WORKING DATA Block Start

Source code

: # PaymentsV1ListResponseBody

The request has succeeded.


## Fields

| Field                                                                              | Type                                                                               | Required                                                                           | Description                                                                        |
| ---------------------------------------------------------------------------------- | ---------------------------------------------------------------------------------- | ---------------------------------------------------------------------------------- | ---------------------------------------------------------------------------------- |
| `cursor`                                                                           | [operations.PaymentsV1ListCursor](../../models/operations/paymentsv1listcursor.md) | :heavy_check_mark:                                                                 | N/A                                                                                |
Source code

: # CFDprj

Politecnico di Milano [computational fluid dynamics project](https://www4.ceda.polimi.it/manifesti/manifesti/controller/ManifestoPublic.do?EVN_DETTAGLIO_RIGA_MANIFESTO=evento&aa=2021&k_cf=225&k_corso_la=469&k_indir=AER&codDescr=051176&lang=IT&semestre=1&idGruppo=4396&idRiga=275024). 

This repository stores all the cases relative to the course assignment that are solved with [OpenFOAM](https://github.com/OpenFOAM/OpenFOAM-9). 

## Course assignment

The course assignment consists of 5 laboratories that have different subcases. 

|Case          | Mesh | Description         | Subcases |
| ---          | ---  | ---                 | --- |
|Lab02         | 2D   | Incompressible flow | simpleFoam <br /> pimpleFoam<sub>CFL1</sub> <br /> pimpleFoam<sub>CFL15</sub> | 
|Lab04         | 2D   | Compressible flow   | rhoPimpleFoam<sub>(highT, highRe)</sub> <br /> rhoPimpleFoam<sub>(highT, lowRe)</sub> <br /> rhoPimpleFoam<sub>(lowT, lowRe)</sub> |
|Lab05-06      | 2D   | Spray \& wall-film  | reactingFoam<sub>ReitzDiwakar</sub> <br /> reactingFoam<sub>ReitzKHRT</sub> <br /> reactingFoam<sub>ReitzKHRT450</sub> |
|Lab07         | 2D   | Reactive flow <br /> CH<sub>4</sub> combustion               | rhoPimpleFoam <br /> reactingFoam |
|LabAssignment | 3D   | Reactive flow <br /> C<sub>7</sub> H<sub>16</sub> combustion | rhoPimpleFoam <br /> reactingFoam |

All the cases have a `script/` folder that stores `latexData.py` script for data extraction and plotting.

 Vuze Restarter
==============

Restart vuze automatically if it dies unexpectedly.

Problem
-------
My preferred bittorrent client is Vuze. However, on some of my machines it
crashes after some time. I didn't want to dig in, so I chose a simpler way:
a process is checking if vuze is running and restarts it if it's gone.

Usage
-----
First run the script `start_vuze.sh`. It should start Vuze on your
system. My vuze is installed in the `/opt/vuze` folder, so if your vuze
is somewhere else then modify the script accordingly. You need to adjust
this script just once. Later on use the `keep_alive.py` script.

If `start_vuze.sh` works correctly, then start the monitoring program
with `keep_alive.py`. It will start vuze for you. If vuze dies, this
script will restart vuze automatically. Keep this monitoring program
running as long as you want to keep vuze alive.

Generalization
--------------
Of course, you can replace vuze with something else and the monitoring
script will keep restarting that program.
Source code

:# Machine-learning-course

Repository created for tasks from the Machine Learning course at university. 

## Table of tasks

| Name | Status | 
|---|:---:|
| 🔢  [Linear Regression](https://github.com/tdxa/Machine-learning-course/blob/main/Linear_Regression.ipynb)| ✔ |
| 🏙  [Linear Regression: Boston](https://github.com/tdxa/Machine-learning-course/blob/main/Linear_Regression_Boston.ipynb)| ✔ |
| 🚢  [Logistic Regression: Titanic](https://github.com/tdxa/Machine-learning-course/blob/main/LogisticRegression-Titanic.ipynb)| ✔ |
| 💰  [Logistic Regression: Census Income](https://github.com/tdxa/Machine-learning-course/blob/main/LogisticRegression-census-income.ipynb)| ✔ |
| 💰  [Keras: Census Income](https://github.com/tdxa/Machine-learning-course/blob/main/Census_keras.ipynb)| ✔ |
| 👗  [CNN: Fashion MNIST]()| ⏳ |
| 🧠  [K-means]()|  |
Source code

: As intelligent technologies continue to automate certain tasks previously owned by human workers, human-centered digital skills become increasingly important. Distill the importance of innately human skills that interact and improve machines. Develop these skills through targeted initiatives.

WORKING DATA Block End

## [HOW TO COMPLETE THIS TASK]
The full listing has to be duplicated exactly.

## [EXERCISE RESULT]
Source code

: # PaymentsV1ListResponseBody

The request has succeeded.


## Fields

| Field                                                                              | Type                                                                               | Required                                                                           | Description                                                                        |
| ---------------------------------------------------------------------------------- | ---------------------------------------------------------------------------------- | ---------------------------------------------------------------------------------- | ---------------------------------------------------------------------------------- |
| `cursor`                                                                           | [operations.PaymentsV1ListCursor](../../models/operations/paymentsv1listcursor.md) | :heavy_check_mark:                                                                 | N/A                                                                                |
Source code

: # CFDprj

Politecnico di Milano [computational fluid dynamics project](https://www4.ceda.polimi.it/manifesti/manifesti/controller/ManifestoPublic.do?EVN_DETTAGLIO_RIGA_MANIFESTO=evento&aa=2021&k_cf=225&k_corso_la=469&k_indir=AER&codDescr=051176&lang=IT&semestre=1&idGruppo=4396&idRiga=275024). 

This repository stores all the cases relative to the course assignment that are solved with [OpenFOAM](https://github.com/OpenFOAM/OpenFOAM-9). 

## Course assignment

The course assignment consists of 5 laboratories that have different subcases. 

|Case          | Mesh | Description         | Subcases |
| ---          | ---  | ---                 | --- |
|Lab02         | 2D   | Incompressible flow | simpleFoam <br /> pimpleFoam<sub>CFL1</sub> <br /> pimpleFoam<sub>CFL15</sub> | 
|Lab04         | 2D   | Compressible flow   | rhoPimpleFoam<sub>(highT, highRe)</sub> <br /> rhoPimpleFoam<sub>(highT, lowRe)</sub> <br /> rhoPimpleFoam<sub>(lowT, lowRe)</sub> |
|Lab05-06      | 2D   | Spray \& wall-film  | reactingFoam<sub>ReitzDiwakar</sub> <br /> reactingFoam<sub>ReitzKHRT</sub> <br /> reactingFoam<sub>ReitzKHRT450</sub> |
|Lab07         | 2D   | Reactive flow <br /> CH<sub>4</sub> combustion               | rhoPimpleFoam <br /> reactingFoam |
|LabAssignment | 3D   | Reactive flow <br /> C<sub>7</sub> H<sub>16</sub> combustion | rhoPimpleFoam <br /> reactingFoam |

All the cases have a `script/` folder that stores `latexData.py` script for data extraction and plotting.

 Vuze Restarter
==============

Restart vuze automatically if it dies unexpectedly.

Problem
-------
My preferred bittorrent client is Vuze. However, on some of my machines it
crashes after some time. I didn't want to dig in, so I chose a simpler way:
a process is checking if vuze is running and restarts it if it's gone.

Usage
-----
First run the script `start_vuze.sh`. It should start Vuze on your
system. My vuze is installed in the `/opt/vuze` folder, so if your vuze
is somewhere else then modify the script accordingly. You need to adjust
this script just once. Later on use the `keep_alive.py` script.

If `start_vuze.sh` works correctly, then start the monitoring program
with `keep_alive.py`. It will start vuze for you. If vuze dies, this
script will restart vuze automatically. Keep this monitoring program
running as long as you want to keep vuze alive.

Generalization
--------------
Of course, you can replace vuze with something else and the monitoring
script will keep restarting that program.
Source code

:# Machine-learning-course

Repository created for tasks from the Machine Learning course at university. 

## Table of tasks

| Name | Status | 
|---|:---:|
| 🔢  [Linear Regression](https://github.com/tdxa/Machine-learning-course/blob/main/Linear_Regression.ipynb)| ✔ |
| 🏙  [Linear Regression: Boston](https://github.com/tdxa/Machine-learning-course/blob/main/Linear_Regression_Boston.ipynb)| ✔ |
| 🚢  [Logistic Regression: Titanic](https://github.com/tdxa/Machine-learning-course/blob/main/LogisticRegression-Titanic.ipynb)| ✔ |
| 💰  [Logistic Regression: Census Income](https://github.com/tdxa/Machine-learning-course/blob/main/LogisticRegression-census-income.ipynb)| ✔ |
| 💰  [Keras: Census Income](https://github.com/tdxa/Machine-learning-course/blob/main/Census_keras.ipynb)| ✔ |
| 👗  [CNN: Fashion MNIST]()| ⏳ |
| 🧠  [K-means]()|  |
Source code

: As intelligent technologies continue to automate certain tasks previously owned by human workers, human-centered digital skills become increasingly important. Distill the importance of innately human skills that interact and improve machines. Develop these skills through targeted initiatives.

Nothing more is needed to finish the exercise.